Ja, den NP Nordschwarzwald habe ich in 50 km Entfernung vor die Tür gesetzt bekommen.
(Ich lebe ja seit ein paar Jahren nicht mehr in Norddeutschland, sondern im Raum Karlsruhe.) Er konnte entstehen, weil mehrere Faktoren zusammenkamen:
1. Die Baden-Württembergischen Wähler haben wegen Fukushima in Japan (und nicht wegen hiesiger Umweltprobleme) 2011 zu 24,2% Grün gewählt, ein situativ motiviertes Plus von 12,5 Prozentpunkten. Die Gründung des ersten NP in Baden-Württemberg wurde durch die Grün-Rote Landesregierung massiver gefördert als durch ihre Vorgänger.
2. Der Widerstand gegen einen Nationalpark im Schwarzwald war schwach und dezentral organisiert. Er beschränkte sich in der öffentlichen Wahrnehmung auf eine Website ohne Mitmachmöglichkeit (wie z.B. ein Forum) und auf in Windeseile verblassende Autoaufkleber. Die Initiative gegen den NP Nordschwarzwald wurde vorwiegend zum Sprachrohr der betroffenen Waldbesitzer und Sägewerksbetreiber. Damit konnten sich andere Interessengruppen nicht identifizieren und beteiligten sich kaum.
3. Der Nordschwarzwald ist im Gegensatz zum mittleren und südlichen Schwarzwald eine eher dünn besiedelte Region ohne starke kulturelle Identität. Nordbaden ähnelt kulturell eher dem Südhessischen. Schwarzwaldhäuser, Kuckucksuhren und Bollenhüte gibt's hier nicht; die bekannte Schwarzwaldkultur und die offenen Schwarzwaldlandschaften mit den schönen, großen Höfen kommen erst weiter südlich.

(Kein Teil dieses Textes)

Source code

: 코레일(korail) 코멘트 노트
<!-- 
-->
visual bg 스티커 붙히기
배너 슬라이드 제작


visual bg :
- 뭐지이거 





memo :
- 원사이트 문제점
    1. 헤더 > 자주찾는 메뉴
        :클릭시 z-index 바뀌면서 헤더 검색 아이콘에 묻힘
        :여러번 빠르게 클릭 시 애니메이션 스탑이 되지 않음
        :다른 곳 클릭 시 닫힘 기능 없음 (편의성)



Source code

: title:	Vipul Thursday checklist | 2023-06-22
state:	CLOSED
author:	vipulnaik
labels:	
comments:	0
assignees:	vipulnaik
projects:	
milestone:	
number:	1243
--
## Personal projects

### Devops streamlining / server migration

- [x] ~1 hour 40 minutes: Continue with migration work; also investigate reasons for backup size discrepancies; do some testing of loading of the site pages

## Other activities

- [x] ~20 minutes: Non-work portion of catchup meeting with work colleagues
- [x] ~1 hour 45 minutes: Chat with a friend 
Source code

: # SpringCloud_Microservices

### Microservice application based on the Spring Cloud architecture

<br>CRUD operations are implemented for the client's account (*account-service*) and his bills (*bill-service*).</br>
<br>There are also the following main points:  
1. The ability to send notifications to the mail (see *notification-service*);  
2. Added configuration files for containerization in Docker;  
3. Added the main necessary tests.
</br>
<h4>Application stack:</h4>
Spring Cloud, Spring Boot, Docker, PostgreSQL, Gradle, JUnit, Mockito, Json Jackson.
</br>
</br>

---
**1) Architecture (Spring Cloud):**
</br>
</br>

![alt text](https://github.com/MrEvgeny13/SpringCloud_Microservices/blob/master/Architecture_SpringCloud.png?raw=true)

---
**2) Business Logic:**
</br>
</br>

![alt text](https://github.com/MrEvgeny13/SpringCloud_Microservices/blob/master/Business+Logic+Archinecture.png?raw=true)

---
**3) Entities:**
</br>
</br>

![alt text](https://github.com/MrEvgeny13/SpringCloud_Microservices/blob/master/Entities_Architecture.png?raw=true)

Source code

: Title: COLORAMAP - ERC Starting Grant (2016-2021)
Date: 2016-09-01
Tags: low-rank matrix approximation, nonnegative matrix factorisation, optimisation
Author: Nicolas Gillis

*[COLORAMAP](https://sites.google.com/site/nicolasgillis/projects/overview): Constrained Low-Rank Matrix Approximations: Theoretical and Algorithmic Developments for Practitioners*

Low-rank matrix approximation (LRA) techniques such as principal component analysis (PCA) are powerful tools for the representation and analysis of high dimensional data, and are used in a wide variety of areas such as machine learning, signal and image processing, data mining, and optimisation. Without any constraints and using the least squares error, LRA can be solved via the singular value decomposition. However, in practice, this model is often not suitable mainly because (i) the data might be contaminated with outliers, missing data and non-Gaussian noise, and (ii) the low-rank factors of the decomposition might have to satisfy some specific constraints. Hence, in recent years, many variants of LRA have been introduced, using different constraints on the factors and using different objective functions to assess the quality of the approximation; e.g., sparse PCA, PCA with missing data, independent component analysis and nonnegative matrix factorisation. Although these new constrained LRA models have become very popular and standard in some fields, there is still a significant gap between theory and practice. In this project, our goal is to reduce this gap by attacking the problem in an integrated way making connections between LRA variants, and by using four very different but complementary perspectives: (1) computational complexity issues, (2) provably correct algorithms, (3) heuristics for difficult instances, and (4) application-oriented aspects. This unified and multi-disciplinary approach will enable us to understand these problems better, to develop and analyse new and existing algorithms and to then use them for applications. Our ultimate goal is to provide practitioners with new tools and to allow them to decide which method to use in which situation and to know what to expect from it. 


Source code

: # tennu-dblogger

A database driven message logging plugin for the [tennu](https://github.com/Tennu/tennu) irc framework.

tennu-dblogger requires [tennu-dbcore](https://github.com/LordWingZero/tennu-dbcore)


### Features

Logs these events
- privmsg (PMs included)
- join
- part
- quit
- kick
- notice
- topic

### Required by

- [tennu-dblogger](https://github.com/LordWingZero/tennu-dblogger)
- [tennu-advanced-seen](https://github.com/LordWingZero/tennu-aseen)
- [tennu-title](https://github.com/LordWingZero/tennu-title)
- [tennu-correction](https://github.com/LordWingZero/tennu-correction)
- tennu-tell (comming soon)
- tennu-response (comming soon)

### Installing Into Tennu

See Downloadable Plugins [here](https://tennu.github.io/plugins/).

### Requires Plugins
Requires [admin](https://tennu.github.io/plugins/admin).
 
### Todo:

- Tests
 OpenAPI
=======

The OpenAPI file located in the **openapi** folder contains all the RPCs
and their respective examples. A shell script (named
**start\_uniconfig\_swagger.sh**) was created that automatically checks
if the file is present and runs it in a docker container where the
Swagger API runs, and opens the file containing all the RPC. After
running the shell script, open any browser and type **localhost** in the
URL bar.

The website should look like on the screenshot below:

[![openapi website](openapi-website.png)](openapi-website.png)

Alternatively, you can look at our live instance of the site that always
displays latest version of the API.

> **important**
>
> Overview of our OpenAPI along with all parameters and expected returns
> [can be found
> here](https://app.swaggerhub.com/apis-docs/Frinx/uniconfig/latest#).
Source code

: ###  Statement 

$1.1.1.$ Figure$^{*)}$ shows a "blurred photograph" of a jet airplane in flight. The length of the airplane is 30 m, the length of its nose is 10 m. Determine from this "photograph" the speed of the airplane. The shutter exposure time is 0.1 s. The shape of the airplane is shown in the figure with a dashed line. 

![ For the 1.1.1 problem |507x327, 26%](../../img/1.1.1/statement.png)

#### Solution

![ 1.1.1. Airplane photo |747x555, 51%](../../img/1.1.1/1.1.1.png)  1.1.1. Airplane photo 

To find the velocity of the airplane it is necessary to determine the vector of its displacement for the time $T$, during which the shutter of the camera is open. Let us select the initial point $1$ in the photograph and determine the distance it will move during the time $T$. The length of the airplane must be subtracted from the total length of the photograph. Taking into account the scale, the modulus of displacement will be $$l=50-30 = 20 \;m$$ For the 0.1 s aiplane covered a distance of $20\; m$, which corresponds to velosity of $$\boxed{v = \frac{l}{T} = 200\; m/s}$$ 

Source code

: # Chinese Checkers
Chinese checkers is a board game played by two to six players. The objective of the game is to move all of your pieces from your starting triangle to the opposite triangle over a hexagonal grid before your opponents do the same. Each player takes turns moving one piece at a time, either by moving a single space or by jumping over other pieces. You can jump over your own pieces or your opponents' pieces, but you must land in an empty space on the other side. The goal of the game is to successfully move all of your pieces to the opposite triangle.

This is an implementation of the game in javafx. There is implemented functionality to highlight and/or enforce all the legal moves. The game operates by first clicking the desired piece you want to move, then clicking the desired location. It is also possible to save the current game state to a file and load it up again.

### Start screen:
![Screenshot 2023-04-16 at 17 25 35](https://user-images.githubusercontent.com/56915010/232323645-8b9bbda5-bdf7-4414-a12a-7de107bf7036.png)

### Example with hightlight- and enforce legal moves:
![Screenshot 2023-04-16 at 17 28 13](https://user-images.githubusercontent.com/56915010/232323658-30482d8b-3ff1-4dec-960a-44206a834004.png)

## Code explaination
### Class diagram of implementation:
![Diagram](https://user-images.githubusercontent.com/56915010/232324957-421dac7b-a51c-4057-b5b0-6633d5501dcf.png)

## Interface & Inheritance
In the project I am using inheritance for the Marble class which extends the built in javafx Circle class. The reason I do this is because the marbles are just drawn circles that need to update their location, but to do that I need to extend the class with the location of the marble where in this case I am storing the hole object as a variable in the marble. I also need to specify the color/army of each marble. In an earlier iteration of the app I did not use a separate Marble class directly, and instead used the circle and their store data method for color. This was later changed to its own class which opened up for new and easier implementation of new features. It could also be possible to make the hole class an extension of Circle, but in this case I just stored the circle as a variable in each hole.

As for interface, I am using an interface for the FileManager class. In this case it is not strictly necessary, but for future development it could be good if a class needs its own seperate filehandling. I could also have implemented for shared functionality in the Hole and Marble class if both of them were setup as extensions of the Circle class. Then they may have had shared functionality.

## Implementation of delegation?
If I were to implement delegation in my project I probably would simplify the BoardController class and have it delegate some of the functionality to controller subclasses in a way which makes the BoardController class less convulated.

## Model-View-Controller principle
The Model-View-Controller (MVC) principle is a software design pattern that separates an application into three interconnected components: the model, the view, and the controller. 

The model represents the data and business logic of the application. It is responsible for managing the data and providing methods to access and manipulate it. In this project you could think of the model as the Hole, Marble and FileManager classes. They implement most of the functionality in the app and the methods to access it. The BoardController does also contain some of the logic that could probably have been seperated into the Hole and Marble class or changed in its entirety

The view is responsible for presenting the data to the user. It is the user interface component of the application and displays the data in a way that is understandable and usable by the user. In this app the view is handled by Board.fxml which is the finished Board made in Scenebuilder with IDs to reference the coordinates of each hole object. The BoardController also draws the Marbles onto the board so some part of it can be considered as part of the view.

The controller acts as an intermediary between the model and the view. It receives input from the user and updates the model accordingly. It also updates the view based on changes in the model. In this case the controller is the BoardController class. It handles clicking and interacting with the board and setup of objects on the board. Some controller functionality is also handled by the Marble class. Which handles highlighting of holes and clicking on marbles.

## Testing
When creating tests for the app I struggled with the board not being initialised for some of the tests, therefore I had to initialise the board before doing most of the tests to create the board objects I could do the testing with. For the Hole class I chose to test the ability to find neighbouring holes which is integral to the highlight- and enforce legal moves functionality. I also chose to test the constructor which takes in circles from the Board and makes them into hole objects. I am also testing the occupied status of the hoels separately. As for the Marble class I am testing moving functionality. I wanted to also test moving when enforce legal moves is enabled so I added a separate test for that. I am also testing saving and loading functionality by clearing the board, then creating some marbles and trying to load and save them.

Der Nordschwarzwald ist - ähnlich dem Harz - von weitflächigen Fichtenforsten geprägt, was sicherlich zur Standortwahl des NP beigetragen hat. Natürlich gibt es ein dichtes Wanderwegenetz, aber der Nordschwarzwald ist nur in kleinen Teilen landschaftlich interessant und gut besucht. Andere Teile sind dagegen durchaus langweilig und werden schwach begangen. Ich persönlich wandere im Bereich des NP Nordschwarzwald nicht besonders gern, weil der Motorradlärm von der Schwarzwaldhochstraße weithin zu hören ist und das Erlebnis beeinträchtigt.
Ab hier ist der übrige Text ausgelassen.